В руках ГИЗа оказалась постепенно еще более могущественная власть — власть предварительной политической цензуры. В самом «Положении о Госиздате» 20 мая 1919 г. о ней ничего не говорилось: речь шла лишь о регистрации издательств и контроле текущих планов. Но, как это часто бывает с бюрократическимк организациями, сфера их «компетенции» разрастается до небывалых размеров. Тем более — сфера предварительного контроля за рукописями, планируемыми к изданию, причем не только самим ГИЗом, что можно было еще как-то понять и объяснить, но и всеми издательствами без исключения.

ГИЗ стал первым инструментом тотальной превентивной цензуры, но, видимо, далеко не все издательства спешили присылать ему рукописи на просмотр: каждые два-три месяца в открытой печати и закрытых распоряжениях власти вынуждены были напоминать об этом правиле. ГИЗ проявлял даже порой «заботу» об издательствах, попусту тративших средства на выпуск книг без его разрешения и дозволения Военной цензуры. Об этом, в частности, свидетельствует такой красноречивый документ: «Ввиду того, что за последнее время участились случаи запрещения ряда статей и целых изданий, во избежание затраты рабочей силы, шрифта и т. д., просим все оригиналы материалов, представляемых в Государственное издательство для разрешений к печати, присылать для предварительной цензуры в Отделение Военной цензуры Петрогубчека (Комиссаровская, 5)» (I — ф. 35, п. 1, д. 5, л. 10).

18 августа 1921 г., в связи с некоторыми проблесками будущего НЭПа и оживлением частно-издательского дела, вышло особое постановление Наркомпроса, в котором снова напоминается о том, что «издательский план каждого издательства утверждается Госиздатом, причем Госиздату предоставляется право требовать представления самих рукописей для просмотра…». Здесь же Госиздату отдавалось «преимущественное право приобретать весь завод отдельных изданий, с определением цены приобретаемого издания (подчеркнуто нами. — А. Б.)»4. Экономический террор ГИЗа против независимых издательств получает здесь уже «законное» основание.

12 декабря 1921 г. особой инструкцией вновь подтверждается правило, согласно которому любая рукопись до сдачи в набор должна пройти цензуру ГИЗа или его местных отделений5. В нашей печати, даже в самый «разгар перестройки, демократии и гласности», в 1989 г., когда многое уже стало известным, была все же предпринята попытка снять вину с В. И. Ленина, который якобы ничего не знал и даже не подозревал о попытках своих «товарищей по партии» ввести уже после окончания Гражданской войны предварительную цензуру.

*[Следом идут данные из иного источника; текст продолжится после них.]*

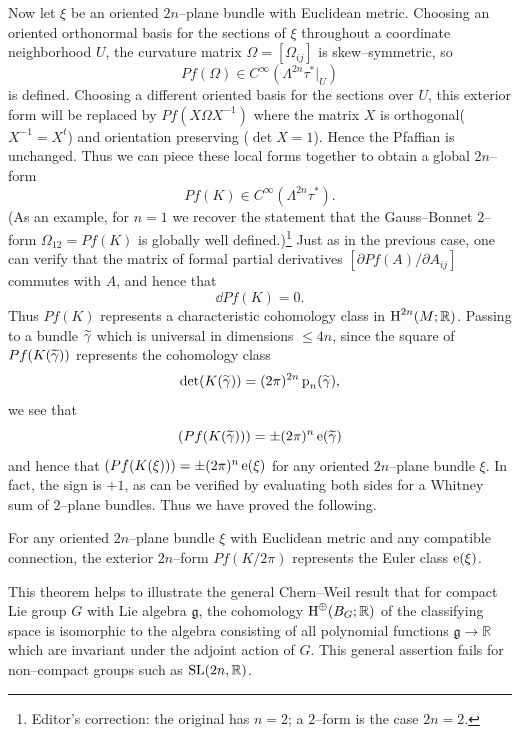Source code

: \documentclass[../main]{subfiles}
\begin{document}
Now let $\xi$ be an oriented $2n$--plane bundle with Euclidean metric. Choosing an oriented orthonormal basis for the sections of $\xi$ throughout a coordinate neighborhood $U$, the curvature matrix $\Omega = [\Omega_{ij}]$ is skew--symmetric, so \[Pf(\Omega) \in C^\infty(\Lambda^{2n} \tau^\ast|_U)\] is defined. Choosing a different oriented basis for the sections over $U$, this exterior form will be replaced by $Pf(X \Omega X^{-1})$ where the matrix $X$ is orthogonal\newline ($X^{-1} = X^t$) and orientation preserving ($\det X = 1$). Hence the Pfaffian is unchanged. Thus we can piece these local forms together to obtain a global $2n$--form \[Pf(K) \in C^\infty(\Lambda^{2n} \tau^\ast).\] (As an example, for $n = 1$ we recover the statement that the Gauss--Bonnet $2$--form $\Omega_{12} = Pf(K)$ is globally well defined.)\footnote{Editor's correction: the original has $n=2$; a $2$--form is the case $2n=2$.} Just as in the previous case, one can verify that the matrix of formal partial derivatives $[\partial Pf(A)/\partial A_{ij}]$ commutes with $A$, and hence that \[\dd Pf(K) = 0.\] Thus $Pf(K)$ represents a characteristic cohomology class in $\homology^{2n}(M; \mathbb R)$. Passing to a bundle ${\xtilde \gamma}$ which is universal in dimensions $\le 4n$, since the square of $Pf(K({\xtilde \gamma}))$ represents the cohomology class \[\det(K({\xtilde \gamma})) = (2\pi)^{2n} \pontrjaginclass_n({\xtilde \gamma}),\] we see that \[(Pf(K({\xtilde \gamma}))) = \pm (2 \pi)^n \eulerclass({\xtilde \gamma})\] and hence that $(Pf(K(\xi))) = \pm (2 \pi)^n \eulerclass(\xi)$ for any oriented $2n$--plane bundle $\xi$. In fact, the sign is $+1$, as can be verified by evaluating both sides for a Whitney sum of $2$--plane bundles. Thus we have proved the following.
\begin{theorem*}
For any oriented $2n$--plane bundle $\xi$ with Euclidean metric and any compatible connection, the exterior $2n$--form $Pf(K/2\pi)$ represents the Euler class $\eulerclass(\xi)$. 
\end{theorem*} 

\begin{remark*}
This theorem helps to illustrate the general Chern--Weil result that for  compact Lie group $G$ with Lie algebra $\mathfrak g$, the cohomology $\homology^\oplus(B_G; \mathbb R)$ of the classifying space is isomorphic to the algebra consisting of all polynomial functions $\mathfrak g \longrightarrow \mathbb R$ which are invariant under the adjoint action of $G$. This general assertion fails for non--compact groups such as $\SL(2n, \mathbb R)$. 
\end{remark*} 
\end{document}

Так, один из авторов обзорной статьи по истории советского законодательства о цензуре пишет: «Примечательно, что при жизни В. И. Ленина руководимый им Совнарком дважды принимал решения, содержащие правила предварительной цензуры, и оба раза без участия Владимира Ильича»6. Основано это утверждение на том, что Декрет о частных издательствах подписан А. Д. Цюрюпой, а Декрет об организации в 1922 г. Главлита — А. И. Рыковым. Первый Декрет, по словам автора, не попал в поле зрения Ленина, что подтверждается запиской Н. П. Горбунову «с поручением проверить, на основании каких законов в Москве зарегистрировано 143 частных издательства, как организован надзор за этим делом Наркомюста, РКИ и ВЧК». Но любопытно, что тот же самый документ используется другим автором в прямо противоположных целях: доказать, что Ленин как раз вникал во все детали книжного дела, что его очень тревожило начавшееся в 1921 г. оживление частно-издательского сектора в нем7. В качестве одного из доказательств приводится фрагмент той же самой записки управляющему делами Совнаркома Н. П. Горбунову, в которой он требует выявить «личный состав ответственных за каждое издательство, администрации и редакции, какова их гражданская ответственность, а равно ответственность перед судами вообще, кто заведует этим делом в Госиздате, кто ответственен за это»8.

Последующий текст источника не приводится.